◆ **Task to carry out**:
A verbatim copy of the full data, with no pictures, is the expected answer.

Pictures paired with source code

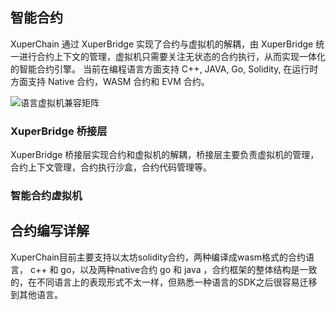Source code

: ## 智能合约
XuperChain 通过 XuperBridge 实现了合约与虚拟机的解耦，由 XuperBridge 统一进行合约上下文的管理，虚拟机只需要关注无状态的合约执行，从而实现一体化的智能合约引擎。
当前在编程语言方面支持 C++, JAVA, Go, Solidity, 在运行时方面支持 Native 合约，WASM 合约和 EVM 合约。

![语言虚拟机兼容矩阵](../img/语言虚拟机兼容矩阵.png)

### XuperBridge 桥接层
XuperBridge 桥接层实现合约和虚拟机的解耦，桥接层主要负责虚拟机的管理，合约上下文管理，合约执行沙盒，合约代码管理等。
### 智能合约虚拟机



## 合约编写详解

XuperChain目前主要支持以太坊solidity合约，两种编译成wasm格式的合约语言， c++ 和 go，以及两种native合约 go 和 java ，合约框架的整体结构是一致的，在不同语言上的表现形式不太一样，但熟悉一种语言的SDK之后很容易迁移到其他语言。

◆ **Solution**:
Source code

: ## 智能合约
XuperChain 通过 XuperBridge 实现了合约与虚拟机的解耦，由 XuperBridge 统一进行合约上下文的管理，虚拟机只需要关注无状态的合约执行，从而实现一体化的智能合约引擎。
当前在编程语言方面支持 C++, JAVA, Go, Solidity, 在运行时方面支持 Native 合约，WASM 合约和 EVM 合约。

![语言虚拟机兼容矩阵](../img/语言虚拟机兼容矩阵.png)

### XuperBridge 桥接层
XuperBridge 桥接层实现合约和虚拟机的解耦，桥接层主要负责虚拟机的管理，合约上下文管理，合约执行沙盒，合约代码管理等。
### 智能合约虚拟机



## 合约编写详解

XuperChain目前主要支持以太坊solidity合约，两种编译成wasm格式的合约语言， c++ 和 go，以及两种native合约 go 和 java ，合约框架的整体结构是一致的，在不同语言上的表现形式不太一样，但熟悉一种语言的SDK之后很容易迁移到其他语言。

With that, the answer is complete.